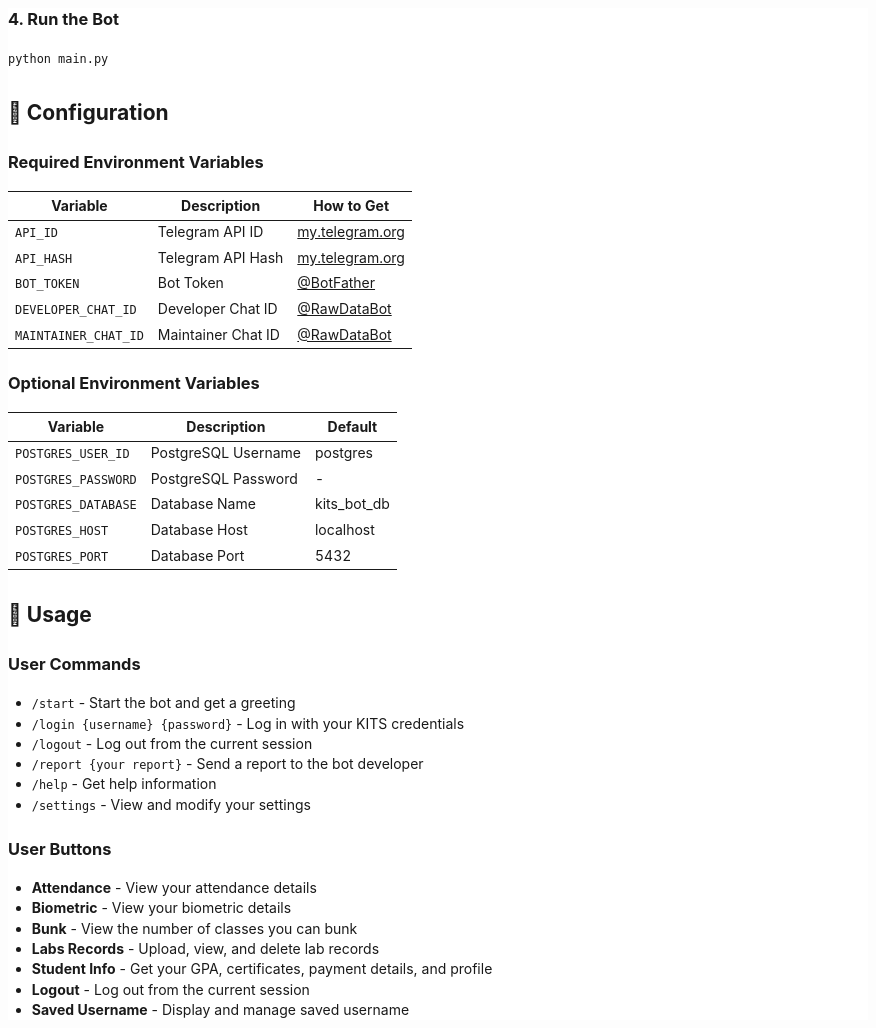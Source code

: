 ### 4. Run the Bot

```bash
python main.py
```

## 🔧 Configuration

### Required Environment Variables

| Variable | Description | How to Get |
|----------|-------------|------------|
| `API_ID` | Telegram API ID | [my.telegram.org](https://my.telegram.org/auth) |
| `API_HASH` | Telegram API Hash | [my.telegram.org](https://my.telegram.org/auth) |
| `BOT_TOKEN` | Bot Token | [@BotFather](https://t.me/BotFather) |
| `DEVELOPER_CHAT_ID` | Developer Chat ID | [@RawDataBot](https://t.me/raw_data_bot) |
| `MAINTAINER_CHAT_ID` | Maintainer Chat ID | [@RawDataBot](https://t.me/raw_data_bot) |

### Optional Environment Variables

| Variable | Description | Default |
|----------|-------------|---------|
| `POSTGRES_USER_ID` | PostgreSQL Username | postgres |
| `POSTGRES_PASSWORD` | PostgreSQL Password | - |
| `POSTGRES_DATABASE` | Database Name | kits_bot_db |
| `POSTGRES_HOST` | Database Host | localhost |
| `POSTGRES_PORT` | Database Port | 5432 |

## 📱 Usage

### User Commands

- `/start` - Start the bot and get a greeting
- `/login {username} {password}` - Log in with your KITS credentials
- `/logout` - Log out from the current session
- `/report {your report}` - Send a report to the bot developer
- `/help` - Get help information
- `/settings` - View and modify your settings

### User Buttons

- **Attendance** - View your attendance details
- **Biometric** - View your biometric details
- **Bunk** - View the number of classes you can bunk
- **Labs Records** - Upload, view, and delete lab records
- **Student Info** - Get your GPA, certificates, payment details, and profile
- **Logout** - Log out from the current session
- **Saved Username** - Display and manage saved username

**ASSIGNED TASK**
Using the data above, extract exactly the lines from the one that holds "### Optional Environment Variables" to the one that holds "### User Commands", both ends included, and no others.

**ANSWER TO THE PROBLEM**
### Optional Environment Variables

| Variable | Description | Default |
|----------|-------------|---------|
| `POSTGRES_USER_ID` | PostgreSQL Username | postgres |
| `POSTGRES_PASSWORD` | PostgreSQL Password | - |
| `POSTGRES_DATABASE` | Database Name | kits_bot_db |
| `POSTGRES_HOST` | Database Host | localhost |
| `POSTGRES_PORT` | Database Port | 5432 |

## 📱 Usage

### User Commands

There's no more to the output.